Untuk kesekian kalinya kalimat serupa menyapa telinga Irena selama enam bulan mereka berpacaran namun selalu dia tolak. Pria itu tak pernah memaksa. Irena sendiri sangat mengerti maksud dari kata-kata itu.
Bukankah wajar jika mereka melakukannya atas suka sama suka? Tapi selama dua puluh empat tahun hidup, Irena belum pernah tidur dengan pria mana pun. Dia akui kalau Zen adalah cinta pertamanya yang begitu dia puja, tidak hanya dirinya tetapi juga banyak wanita lain ingin berada di posisinya sebagai pacar seorang direktur tampan. Maka telah diputuskan jawaban apa yang akan diberikan kali ini.
Sementara Irena sibuk mempertimbangkan, kesabaran Zen semakin digoda saat melihat Irena menarik napas seakan siap mengatakan sesuatu, kemudian mengangkat wajah menatapnya. "Maafkan aku. Aku belum bisa," pungkas Irena lirih yang seketika mengubah garis wajah Zen seolah salah dengar.
"Kenapa kau selalu menolakku? Ini yang ketiga kalinya." Ekspresi setengah tidak percaya terlukis di air muka Zen saat mengatakannya.
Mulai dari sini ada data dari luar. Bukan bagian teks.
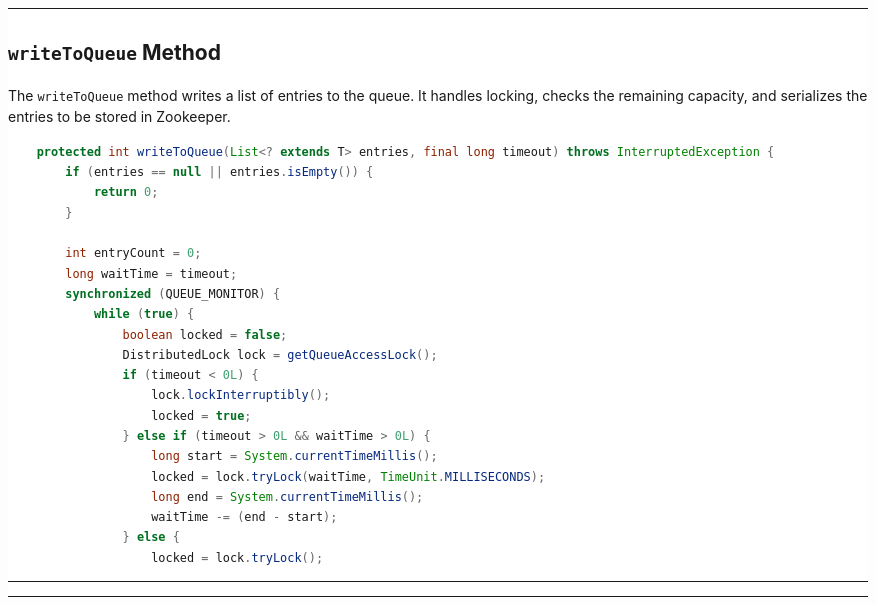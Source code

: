 
</SwmSnippet>

<SwmSnippet path="/core/broadleaf-framework/src/main/java/org/broadleafcommerce/core/util/queue/ZookeeperDistributedQueue.java" line="503">

---

## <SwmToken path="core/broadleaf-framework/src/main/java/org/broadleafcommerce/core/util/queue/ZookeeperDistributedQueue.java" pos="503:5:5" line-data="    protected int writeToQueue(List&lt;? extends T&gt; entries, final long timeout) throws InterruptedException {">`writeToQueue`</SwmToken> Method

The <SwmToken path="core/broadleaf-framework/src/main/java/org/broadleafcommerce/core/util/queue/ZookeeperDistributedQueue.java" pos="503:5:5" line-data="    protected int writeToQueue(List&lt;? extends T&gt; entries, final long timeout) throws InterruptedException {">`writeToQueue`</SwmToken> method writes a list of entries to the queue. It handles locking, checks the remaining capacity, and serializes the entries to be stored in Zookeeper.

```java
    protected int writeToQueue(List<? extends T> entries, final long timeout) throws InterruptedException {
        if (entries == null || entries.isEmpty()) {
            return 0;
        }
        
        int entryCount = 0;
        long waitTime = timeout;
        synchronized (QUEUE_MONITOR) {
            while (true) {
                boolean locked = false;
                DistributedLock lock = getQueueAccessLock();
                if (timeout < 0L) {
                    lock.lockInterruptibly();
                    locked = true;
                } else if (timeout > 0L && waitTime > 0L) {
                    long start = System.currentTimeMillis();
                    locked = lock.tryLock(waitTime, TimeUnit.MILLISECONDS);
                    long end = System.currentTimeMillis();
                    waitTime -= (end - start);
                } else {
                    locked = lock.tryLock();
```

---

</SwmSnippet>

<SwmSnippet path="/core/broadleaf-framework/src/main/java/org/broadleafcommerce/core/util/lock/ReentrantDistributedZookeeperLock.java" line="288">

---
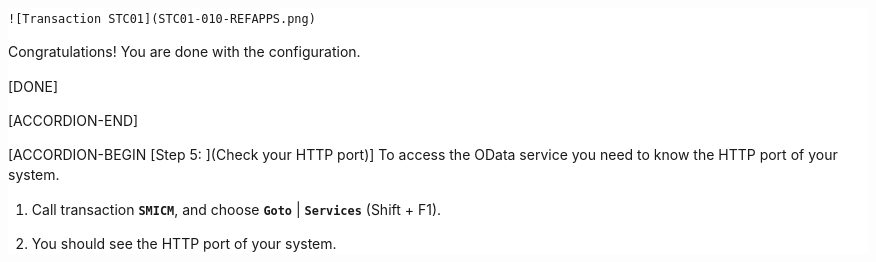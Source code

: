     ![Transaction STC01](STC01-010-REFAPPS.png)

Congratulations! You are done with the configuration.

[DONE]

[ACCORDION-END]

[ACCORDION-BEGIN [Step 5: ](Check your HTTP port)]
To access the OData service you need to know the HTTP port of your system.

1. Call transaction **`SMICM`**, and choose **`Goto`** | **`Services`** (Shift + F1).

2. You should see the HTTP port of your system.
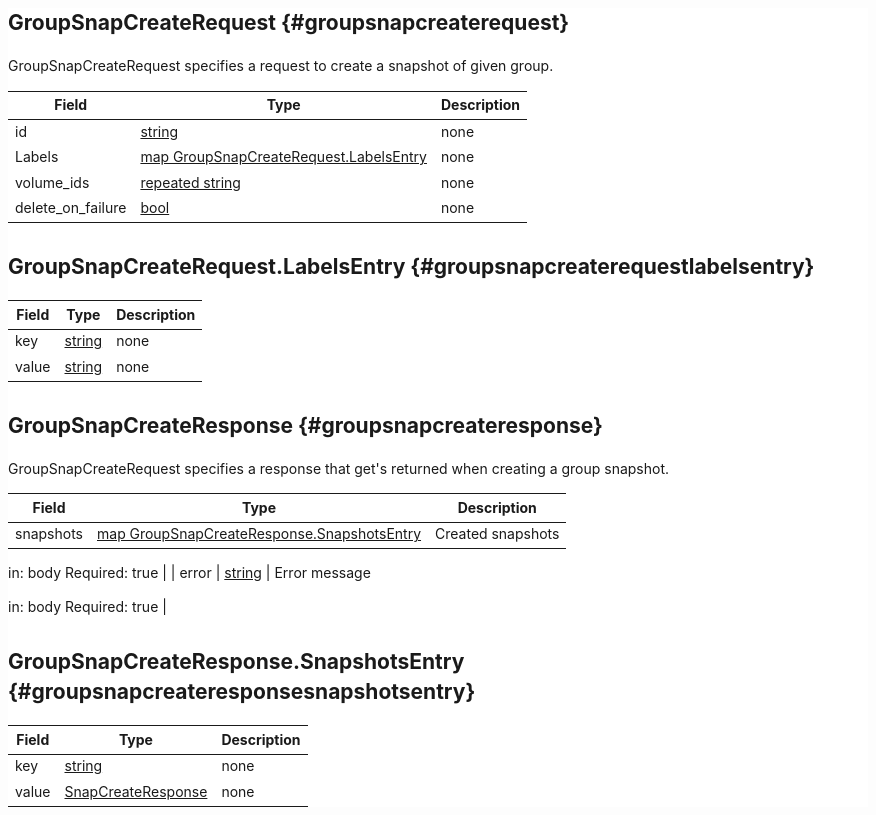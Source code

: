  


## GroupSnapCreateRequest {#groupsnapcreaterequest}
GroupSnapCreateRequest specifies a request to create a snapshot of given group.


| Field | Type | Description |
| ----- | ---- | ----------- |
| id | [ string](#string) | none |
| Labels | [map GroupSnapCreateRequest.LabelsEntry](#groupsnapcreaterequestlabelsentry) | none |
| volume_ids | [repeated string](#string) | none |
| delete_on_failure | [ bool](#bool) | none |
 
 


## GroupSnapCreateRequest.LabelsEntry {#groupsnapcreaterequestlabelsentry}



| Field | Type | Description |
| ----- | ---- | ----------- |
| key | [ string](#string) | none |
| value | [ string](#string) | none |
 
 


## GroupSnapCreateResponse {#groupsnapcreateresponse}
GroupSnapCreateRequest specifies a response that get's returned when creating a group snapshot.


| Field | Type | Description |
| ----- | ---- | ----------- |
| snapshots | [map GroupSnapCreateResponse.SnapshotsEntry](#groupsnapcreateresponsesnapshotsentry) | Created snapshots

in: body Required: true |
| error | [ string](#string) | Error message

in: body Required: true |
 
 


## GroupSnapCreateResponse.SnapshotsEntry {#groupsnapcreateresponsesnapshotsentry}



| Field | Type | Description |
| ----- | ---- | ----------- |
| key | [ string](#string) | none |
| value | [ SnapCreateResponse](#snapcreateresponse) | none |
 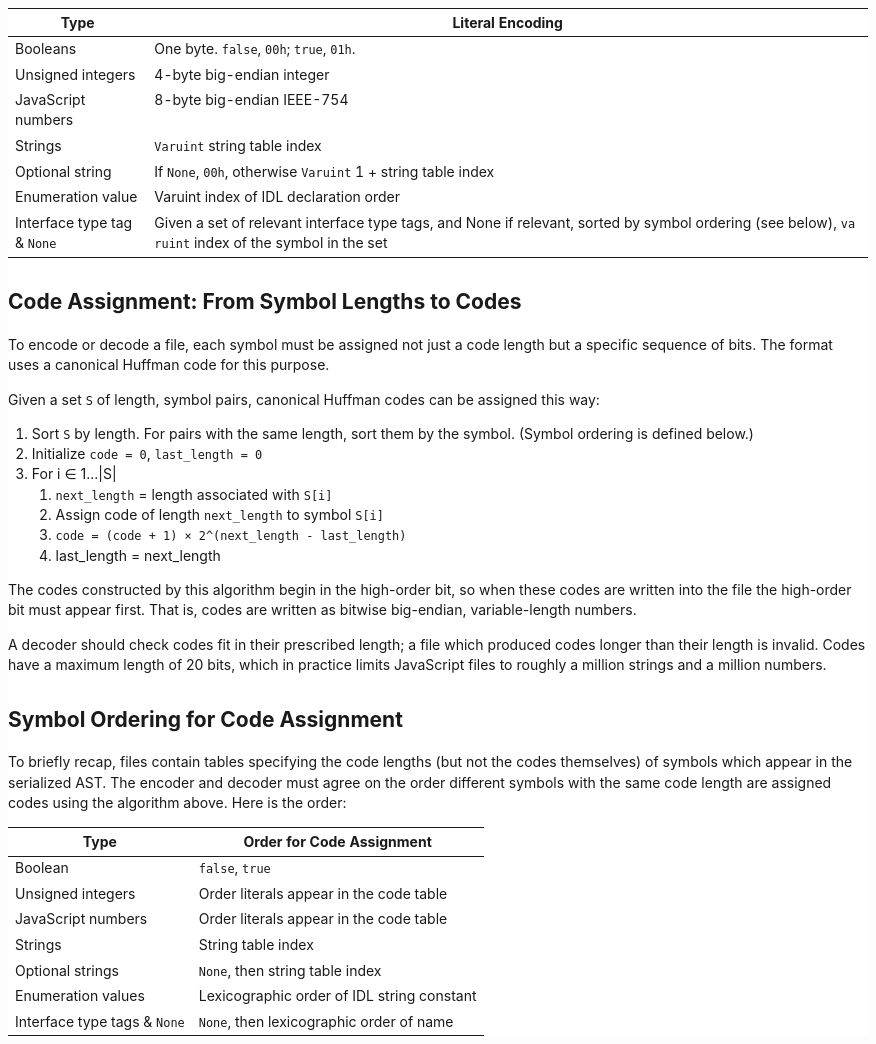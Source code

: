 Type                         | Literal Encoding
-----------------------------|-----------------
Booleans                     | One byte. `false`, `00h`; `true`, `01h`.
Unsigned integers            | 4-byte big-endian integer
JavaScript numbers           | 8-byte big-endian IEEE-754
Strings                      | `Varuint` string table index
Optional string              | If `None`, `00h`, otherwise `Varuint` 1 + string table index
Enumeration value            | Varuint index of IDL declaration order
Interface type tag & `None`  | Given a set of relevant interface type tags, and None if relevant, sorted by symbol ordering (see below), `varuint` index of the symbol in the set


## Code Assignment: From Symbol Lengths to Codes

To encode or decode a file, each symbol must be assigned not just a code length but a specific sequence of bits. The format uses a canonical Huffman code for this purpose.

Given a set `S` of length, symbol pairs, canonical Huffman codes can be assigned this way:

1. Sort `S` by length. For pairs with the same length, sort them by the symbol. (Symbol ordering is defined below.)
2. Initialize `code = 0`, `last_length = 0`
3. For i ∈ 1...|S|
   1. `next_length` = length associated with `S[i]`
   2. Assign code of length `next_length` to symbol `S[i]`
   3. `code = (code + 1) × 2^(next_length - last_length)`
   4. last_length = next_length

The codes constructed by this algorithm begin in the high-order bit, so when these codes are written into the file the high-order bit must appear first. That is, codes are written as bitwise big-endian, variable-length numbers.

A decoder should check codes fit in their prescribed length; a file which produced codes longer than their length is invalid. Codes have a maximum length of 20 bits, which in practice limits JavaScript files to roughly a million strings and a million numbers.

## Symbol Ordering for Code Assignment


To briefly recap, files contain tables specifying the code lengths (but not the codes themselves) of symbols which appear in the serialized AST. The encoder and decoder must agree on the order different symbols with the same code length are assigned codes using the algorithm above. Here is the order:

Type                         | Order for Code Assignment
-----------------------------|-------------------------------
Boolean                      | `false`, `true`
Unsigned integers            | Order literals appear in the code table
JavaScript numbers           | Order literals appear in the code table
Strings                      | String table index
Optional strings             | `None`, then string table index
Enumeration values           | Lexicographic order of IDL string constant
Interface type tags & `None` | `None`, then lexicographic order of name
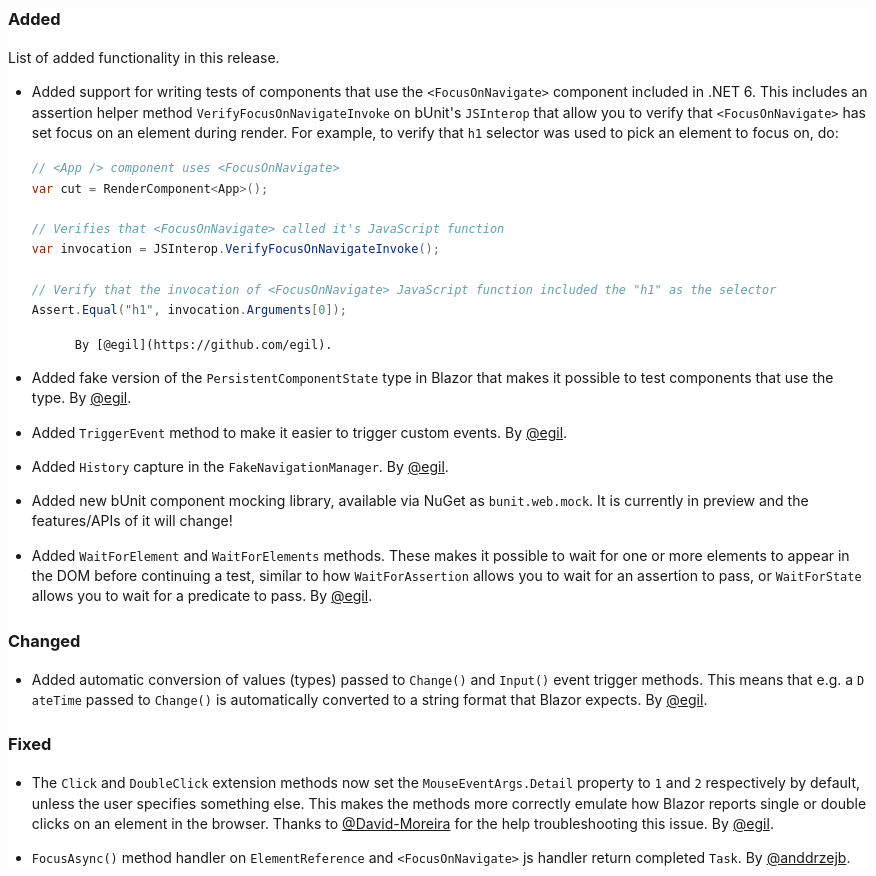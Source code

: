 ### Added

List of added functionality in this release.

- Added support for writing tests of components that use the `<FocusOnNavigate>` component included in .NET 6. This includes an assertion helper method `VerifyFocusOnNavigateInvoke` on bUnit's `JSInterop` that allow you to verify that `<FocusOnNavigate>` has set focus on an element during render. For example, to verify that `h1` selector was used to pick an element to focus on, do:

  ```csharp
  // <App /> component uses <FocusOnNavigate>
  var cut = RenderComponent<App>();

  // Verifies that <FocusOnNavigate> called it's JavaScript function
  var invocation = JSInterop.VerifyFocusOnNavigateInvoke();

  // Verify that the invocation of <FocusOnNavigate> JavaScript function included the "h1" as the selector
  Assert.Equal("h1", invocation.Arguments[0]);
  ```

            By [@egil](https://github.com/egil).

- Added fake version of the `PersistentComponentState` type in Blazor that makes it possible to test components that use the type. By [@egil](https://github.com/egil).

- Added `TriggerEvent` method to make it easier to trigger custom events. By [@egil](https://github.com/egil).

- Added `History` capture in the `FakeNavigationManager`. By [@egil](https://github.com/egil).

- Added new bUnit component mocking library, available via NuGet as `bunit.web.mock`. It is currently in preview and the features/APIs of it will change!

- Added `WaitForElement` and `WaitForElements` methods. These makes it possible to wait for one or more elements to appear in the DOM before continuing a test, similar to how `WaitForAssertion` allows you to wait for an assertion to pass, or `WaitForState` allows you to wait for a predicate to pass. By [@egil](https://github.com/egil).

### Changed

- Added automatic conversion of values (types) passed to `Change()` and `Input()` event trigger methods. This means that e.g. a `DateTime` passed to `Change()` is automatically converted to a string format that Blazor expects. By [@egil](https://github.com/egil).

### Fixed

- The `Click` and `DoubleClick` extension methods now set the `MouseEventArgs.Detail` property to `1` and `2` respectively by default, unless the user specifies something else. This makes the methods more correctly emulate how Blazor reports single or double clicks on an element in the browser. Thanks to [@David-Moreira](https://github.com/David-Moreira) for the help troubleshooting this issue. By [@egil](https://github.com/egil).

- `FocusAsync()` method handler on `ElementReference` and `<FocusOnNavigate>` js handler return completed `Task`. By [@anddrzejb](https://github.com/anddrzejb).


[unreleased]: https://github.com/bUnit-dev/bUnit/compare/v1.38.5...HEAD
[1.38.5]: https://github.com/bUnit-dev/bUnit/compare/v1.37.7...v1.38.5
[1.37.7]: https://github.com/bUnit-dev/bUnit/compare/v1.36.0...1.37.7
[1.36.0]: https://github.com/bUnit-dev/bUnit/compare/v1.35.3...v1.36.0
[1.35.3]: https://github.com/bUnit-dev/bUnit/compare/v1.34.0...1.35.3
[1.34.0]: https://github.com/bUnit-dev/bUnit/compare/v1.33.3...v1.34.0
[1.33.3]: https://github.com/bUnit-dev/bUnit/compare/v1.32.7...1.33.3
[1.32.7]: https://github.com/bUnit-dev/bUnit/compare/v1.31.3...v1.32.7
[1.31.3]: https://github.com/bUnit-dev/bUnit/compare/v1.30.3...1.31.3
[1.30.3]: https://github.com/bUnit-dev/bUnit/compare/v1.29.5...v1.30.3
[1.29.5]: https://github.com/bUnit-dev/bUnit/compare/v1.28.9...1.29.5
[1.28.9]: https://github.com/bUnit-dev/bUnit/compare/v1.27.17...v1.28.9
[1.27.17]: https://github.com/bUnit-dev/bUnit/compare/v1.26.64...1.27.17
[1.26.64]: https://github.com/bUnit-dev/bUnit/compare/v1.25.3...v1.26.64
[1.25.3]: https://github.com/bUnit-dev/bUnit/compare/v1.24.10...1.25.3
[1.24.10]: https://github.com/bUnit-dev/bUnit/compare/v1.23.9...v1.24.10
[1.23.9]: https://github.com/bUnit-dev/bUnit/compare/v1.22.19...1.23.9
[1.22.19]: https://github.com/bUnit-dev/bUnit/compare/v1.21.9...v1.22.19
[1.21.9]: https://github.com/bUnit-dev/bUnit/compare/v1.20.8...1.21.9
[1.20.8]: https://github.com/bUnit-dev/bUnit/compare/v1.19.14...v1.20.8
[1.19.14]: https://github.com/bUnit-dev/bUnit/compare/v1.18.4...1.19.14
[1.18.4]: https://github.com/bUnit-dev/bUnit/compare/v1.17.2...v1.18.4
[1.17.2]: https://github.com/bUnit-dev/bUnit/compare/v1.16.2...1.17.2
[1.16.2]: https://github.com/bUnit-dev/bUnit/compare/v1.15.5...v1.16.2
[1.15.5]: https://github.com/bUnit-dev/bUnit/compare/v1.14.4...1.15.5
[1.14.4]: https://github.com/bUnit-dev/bUnit/compare/v1.13.5...v1.14.4
[1.13.5]: https://github.com/bUnit-dev/bUnit/compare/v1.12.6...1.13.5
[1.12.6]: https://github.com/bUnit-dev/bUnit/compare/v1.11.7...v1.12.6
[1.11.7]: https://github.com/bUnit-dev/bUnit/compare/v1.10.14...v1.11.7
[1.10.14]: https://github.com/bUnit-dev/bUnit/compare/v1.9.8...v1.10.14
[1.9.8]: https://github.com/bUnit-dev/bUnit/compare/v1.8.15...v1.9.8
[1.8.15]: https://github.com/bUnit-dev/bUnit/compare/v1.7.7...v1.8.15
[1.7.7]: https://github.com/bUnit-dev/bUnit/compare/v1.6.4...v1.7.7
[1.6.4]: https://github.com/bUnit-dev/bUnit/compare/v1.5.12...v1.6.4
[1.5.12]: https://github.com/bUnit-dev/bUnit/compare/v1.4.15...v1.5.12
[1.4.15]: https://github.com/bUnit-dev/bUnit/compare/v1.3.42...v1.4.15
[1.3.42]: https://github.com/bUnit-dev/bUnit/compare/v1.2.49...v1.3.42
[1.2.49]: https://github.com/bUnit-dev/bUnit/compare/v1.1.5...v1.2.49
[1.1.5]: https://github.com/bUnit-dev/bUnit/compare/v1.0.16...v1.1.5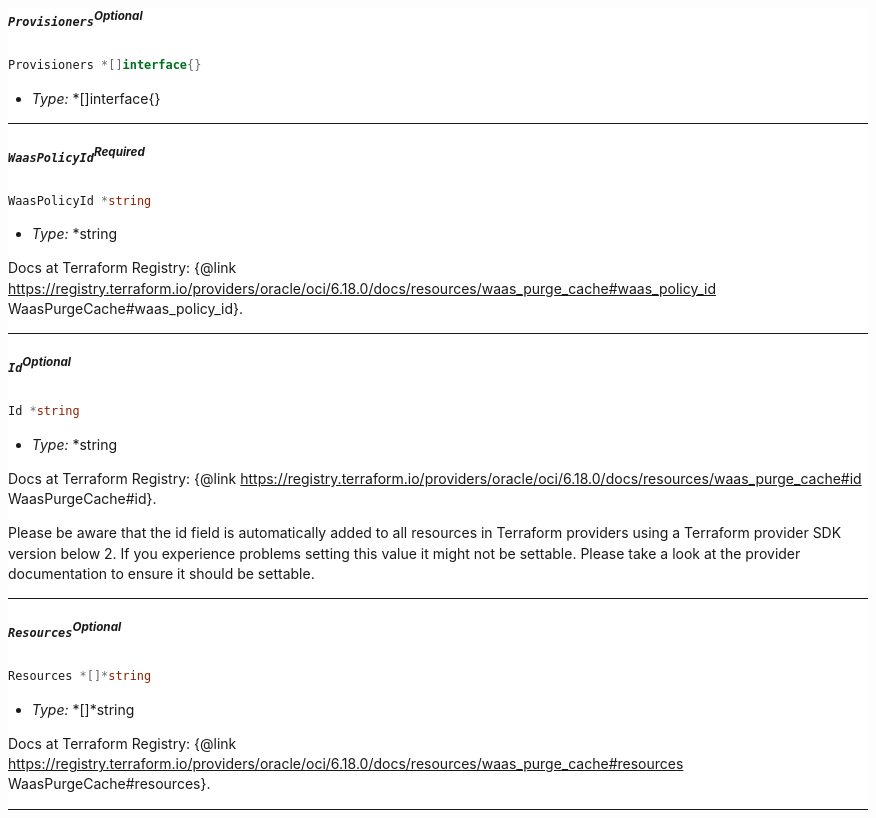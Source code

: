 ##### `Provisioners`<sup>Optional</sup> <a name="Provisioners" id="rhizo-co-terraform-provider-oci.waasPurgeCache.WaasPurgeCacheConfig.property.provisioners"></a>

```go
Provisioners *[]interface{}
```

- *Type:* *[]interface{}

---

##### `WaasPolicyId`<sup>Required</sup> <a name="WaasPolicyId" id="rhizo-co-terraform-provider-oci.waasPurgeCache.WaasPurgeCacheConfig.property.waasPolicyId"></a>

```go
WaasPolicyId *string
```

- *Type:* *string

Docs at Terraform Registry: {@link https://registry.terraform.io/providers/oracle/oci/6.18.0/docs/resources/waas_purge_cache#waas_policy_id WaasPurgeCache#waas_policy_id}.

---

##### `Id`<sup>Optional</sup> <a name="Id" id="rhizo-co-terraform-provider-oci.waasPurgeCache.WaasPurgeCacheConfig.property.id"></a>

```go
Id *string
```

- *Type:* *string

Docs at Terraform Registry: {@link https://registry.terraform.io/providers/oracle/oci/6.18.0/docs/resources/waas_purge_cache#id WaasPurgeCache#id}.

Please be aware that the id field is automatically added to all resources in Terraform providers using a Terraform provider SDK version below 2.
If you experience problems setting this value it might not be settable. Please take a look at the provider documentation to ensure it should be settable.

---

##### `Resources`<sup>Optional</sup> <a name="Resources" id="rhizo-co-terraform-provider-oci.waasPurgeCache.WaasPurgeCacheConfig.property.resources"></a>

```go
Resources *[]*string
```

- *Type:* *[]*string

Docs at Terraform Registry: {@link https://registry.terraform.io/providers/oracle/oci/6.18.0/docs/resources/waas_purge_cache#resources WaasPurgeCache#resources}.

---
Lalu sebelah tangan pria itu memegang pinggang kokohnya sambil menatap dengan sorot kecewa. "Kau sudah tidak mencintaiku huh?" lanjutnya.
"Zen, kau butuh istirahat. Kita bicarakan lagi di akhir minggu, ya." Satu kalimat bernada penolakan halus kembali dilontarkan lidah Irena. Kemudian dia mengambil tas tangannya dan berderap menuju pintu.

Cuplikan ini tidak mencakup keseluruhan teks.